* **DATA TO USE**
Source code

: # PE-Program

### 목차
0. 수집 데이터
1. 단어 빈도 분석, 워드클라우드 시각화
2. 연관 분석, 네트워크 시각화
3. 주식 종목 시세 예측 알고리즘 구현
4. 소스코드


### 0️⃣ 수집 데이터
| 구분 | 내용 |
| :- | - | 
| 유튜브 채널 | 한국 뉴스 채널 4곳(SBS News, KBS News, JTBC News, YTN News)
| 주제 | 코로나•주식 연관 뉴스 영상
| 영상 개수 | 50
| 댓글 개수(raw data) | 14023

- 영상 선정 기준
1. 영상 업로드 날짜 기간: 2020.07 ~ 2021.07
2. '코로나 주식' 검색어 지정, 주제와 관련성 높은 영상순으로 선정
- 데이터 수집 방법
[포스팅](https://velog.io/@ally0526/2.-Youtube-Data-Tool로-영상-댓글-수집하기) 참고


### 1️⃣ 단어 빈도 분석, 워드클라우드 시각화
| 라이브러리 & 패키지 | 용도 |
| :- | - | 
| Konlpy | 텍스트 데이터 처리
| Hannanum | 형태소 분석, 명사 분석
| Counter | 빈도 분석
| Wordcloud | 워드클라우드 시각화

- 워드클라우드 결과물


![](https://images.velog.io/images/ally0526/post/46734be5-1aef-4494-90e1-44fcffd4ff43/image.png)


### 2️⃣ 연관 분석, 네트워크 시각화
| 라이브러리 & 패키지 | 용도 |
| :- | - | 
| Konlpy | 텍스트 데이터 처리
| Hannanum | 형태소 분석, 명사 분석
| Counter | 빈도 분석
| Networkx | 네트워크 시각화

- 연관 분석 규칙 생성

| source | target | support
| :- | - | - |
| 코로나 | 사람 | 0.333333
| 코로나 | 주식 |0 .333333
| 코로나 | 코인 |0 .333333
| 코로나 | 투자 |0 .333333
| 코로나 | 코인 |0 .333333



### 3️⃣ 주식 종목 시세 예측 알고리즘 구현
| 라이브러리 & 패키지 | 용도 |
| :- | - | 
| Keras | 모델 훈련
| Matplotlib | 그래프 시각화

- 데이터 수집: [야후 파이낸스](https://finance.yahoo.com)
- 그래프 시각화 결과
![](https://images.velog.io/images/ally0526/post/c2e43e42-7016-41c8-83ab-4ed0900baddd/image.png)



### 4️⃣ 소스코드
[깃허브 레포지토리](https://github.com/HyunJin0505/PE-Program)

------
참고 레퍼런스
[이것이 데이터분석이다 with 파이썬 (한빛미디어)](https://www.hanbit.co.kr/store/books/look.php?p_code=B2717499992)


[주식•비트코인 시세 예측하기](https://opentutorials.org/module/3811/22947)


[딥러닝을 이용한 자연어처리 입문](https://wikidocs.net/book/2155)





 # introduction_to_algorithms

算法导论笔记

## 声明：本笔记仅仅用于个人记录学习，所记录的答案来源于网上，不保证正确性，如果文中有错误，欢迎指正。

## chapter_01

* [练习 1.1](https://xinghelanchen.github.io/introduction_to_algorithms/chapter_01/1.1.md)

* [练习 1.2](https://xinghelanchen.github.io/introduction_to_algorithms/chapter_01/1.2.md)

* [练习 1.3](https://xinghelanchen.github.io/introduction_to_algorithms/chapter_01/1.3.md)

* **WHAT YOU ARE ASKED TO DO**
Give back the lines of the data exactly as they are written, from the first line through the line containing "- 데이터 수집 방법".

* **SOLUTION**
Source code

: # PE-Program

### 목차
0. 수집 데이터
1. 단어 빈도 분석, 워드클라우드 시각화
2. 연관 분석, 네트워크 시각화
3. 주식 종목 시세 예측 알고리즘 구현
4. 소스코드


### 0️⃣ 수집 데이터
| 구분 | 내용 |
| :- | - | 
| 유튜브 채널 | 한국 뉴스 채널 4곳(SBS News, KBS News, JTBC News, YTN News)
| 주제 | 코로나•주식 연관 뉴스 영상
| 영상 개수 | 50
| 댓글 개수(raw data) | 14023

- 영상 선정 기준
1. 영상 업로드 날짜 기간: 2020.07 ~ 2021.07
2. '코로나 주식' 검색어 지정, 주제와 관련성 높은 영상순으로 선정
- 데이터 수집 방법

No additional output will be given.